Let's analyze the provided scores of John and Kamira and perform the calculations step by step.

Given:

John's score (J) = -5
Kamira's score (K) = 7

1. The sum of John's score and Kamira's score:

\[ \text{Sum} = J + K = -5 + 7 = 2 \] So, the sum of John's score and Kamira's score is 2.

2. The difference between John's score and Kamira's score:

\[ \text{Difference} = J - K = -5 - 7 = -12 \] So, the difference between John's score and Kamira's score is -12.

3. The absolute value of the difference between John's score and Kamira's score:

\[ \text{Absolute Value of Difference} = |J - K| = |-12| = 12 \] So, the absolute value of the difference between John's score and Kamira's score is 12.
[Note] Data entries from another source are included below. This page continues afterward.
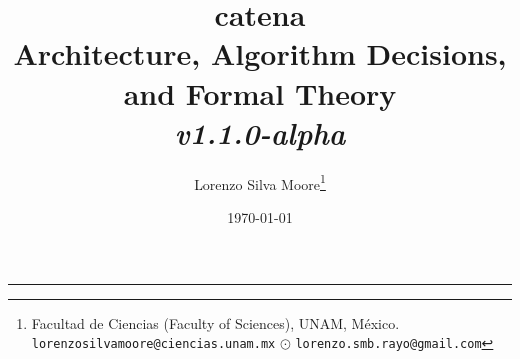 \documentclass[11pt, a4paper]{article}
\title{\textbf{catena} \\[0.5em]
       \large Architecture, Algorithm Decisions, and Formal Theory \\[0.5em]
       \large \textit{v1.1.0-alpha}}
\author{Lorenzo Silva Moore\footnote{Facultad de Ciencias (Faculty of Sciences), UNAM, México.\\\indent\indent \texttt{lorenzosilvamoore@ciencias.unam.mx} $\odot$ \texttt{lorenzo.smb.rayo@gmail.com}}}
\date{\today}
\theoremstyle{plain}
\theoremstyle{definition}
\begin{document}
\maketitle
\tableofcontents
\bigskip
\hrule
\bigskip







% 













\printbibliography
\end{document}
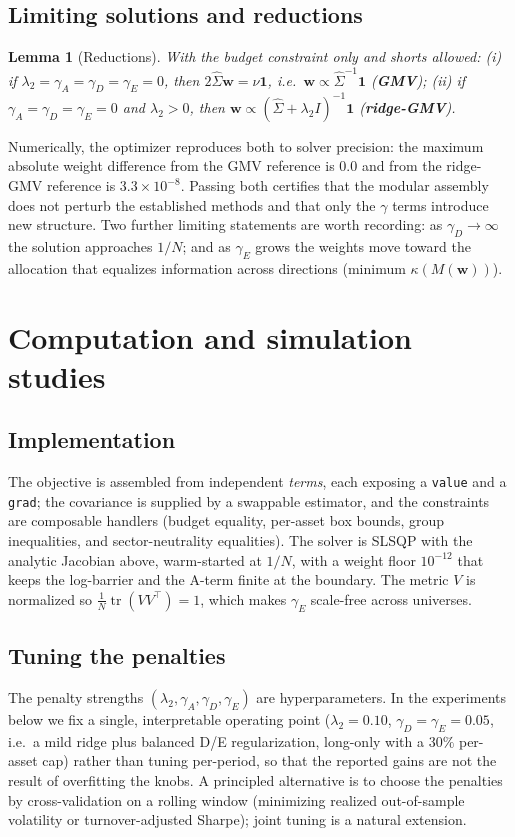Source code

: \documentclass[11pt]{article}
\newcommand{\Sighat}{\hat\Sigma}
\newcommand{\tr}{\operatorname{tr}}
\newcommand{\one}{\mathbf{1}}
\newcommand{\w}{\mathbf{w}}
\newcommand{\M}{M(\w)}
\newtheorem{lemma}{Lemma}
\begin{document}
\subsection{Limiting solutions and reductions}
\label{sec:reductions}
\begin{lemma}[Reductions]
With the budget constraint only and shorts allowed:
(i) if $\lambda_2=\gamma_A=\gamma_D=\gamma_E=0$, then $2\Sighat\w=\nu\one$, i.e.\
$\w\propto\Sighat^{-1}\one$ (\textbf{GMV}); (ii) if
$\gamma_A=\gamma_D=\gamma_E=0$ and $\lambda_2>0$, then
$\w\propto(\Sighat+\lambda_2 I)^{-1}\one$ (\textbf{ridge-GMV}).
\end{lemma}
Numerically, the optimizer reproduces both to solver precision: the maximum
absolute weight difference from the GMV reference is $0.0$ and from the ridge-GMV
reference is $3.3\times10^{-8}$. Passing both certifies that the modular assembly
does not perturb the established methods and that only the $\gamma$ terms
introduce new structure. Two further limiting statements are worth recording: as
$\gamma_D\to\infty$ the solution approaches $1/N$; and as $\gamma_E$ grows the
weights move toward the allocation that equalizes information across directions
(minimum $\kappa(\M)$).

\section{Computation and simulation studies}
\label{sec:computation}
\subsection{Implementation}
The objective is assembled from independent \emph{terms}, each exposing a
\texttt{value} and a \texttt{grad}; the covariance is supplied by a swappable
estimator, and the constraints are composable handlers (budget equality,
per-asset box bounds, group inequalities, and sector-neutrality equalities). The
solver is SLSQP with the analytic Jacobian above, warm-started at $1/N$, with a
weight floor $10^{-12}$ that keeps the log-barrier and the A-term finite at the
boundary. The metric $V$ is normalized so $\tfrac1N\tr(VV^\top)=1$, which makes
$\gamma_E$ scale-free across universes.

\subsection{Tuning the penalties}
The penalty strengths $(\lambda_2,\gamma_A,\gamma_D,\gamma_E)$ are hyperparameters.
In the experiments below we fix a single, interpretable operating point
($\lambda_2=0.10$, $\gamma_D=\gamma_E=0.05$, i.e.\ a mild ridge plus balanced
D/E regularization, long-only with a $30\%$ per-asset cap) rather than tuning
per-period, so that the reported gains are not the result of overfitting the
knobs. A principled alternative is to choose the penalties by cross-validation on
a rolling window (minimizing realized out-of-sample volatility or turnover-adjusted
Sharpe); joint tuning is a natural extension.
\end{document}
4. The sum of the absolute value of John's score and the absolute value of Kamira's score:

\[ \text{Sum of Absolute Values} = |J| + |K| = |-5| + |7| = 5 + 7 = 12 \] So, the sum of the absolute value of John's score and the absolute value of Kamira's score is 12.

Summary:

The sum of John's score and Kamira's score is 2.
The difference between John's score and Kamira's score is -12.
The absolute value of the difference between John's score and Kamira's score is 12.
The sum of the absolute value of John's score and the absolute value of Kamira's score is 12.